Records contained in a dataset
Content starts

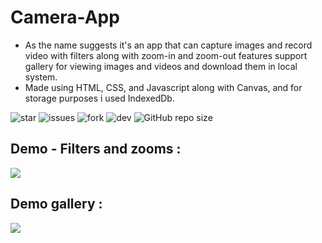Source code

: # Camera-App 
- As the name suggests it's an app that can capture images and record video with filters along with zoom-in and zoom-out features support gallery for viewing images and videos and download them in local system. 
- Made using HTML, CSS, and Javascript along with Canvas, and for storage purposes i used IndexedDb.

![star](https://img.shields.io/github/stars/swaraj961/Camera-App) ![issues](https://img.shields.io/github/issues/swaraj961/Camera-App) ![fork](https://img.shields.io/github/forks/swaraj961/Camera-App)  ![dev](https://img.shields.io/badge/developed%20by%20-swaraj%20routray-orange)
![GitHub repo size](https://img.shields.io/github/repo-size/swaraj961/Camera-App)


## Demo - Filters and zooms :
 
 <img src="https://github.com/swaraj961/Camera-App/blob/master/FilterZoom.gif"/>

## Demo gallery :
 
 <img src="https://github.com/swaraj961/Camera-App/blob/master/GalleryView.gif"/>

Content ends

Reply with nothing but the number of lines in the entries above that hold the string "Demo".

_Solution for this problem_: 2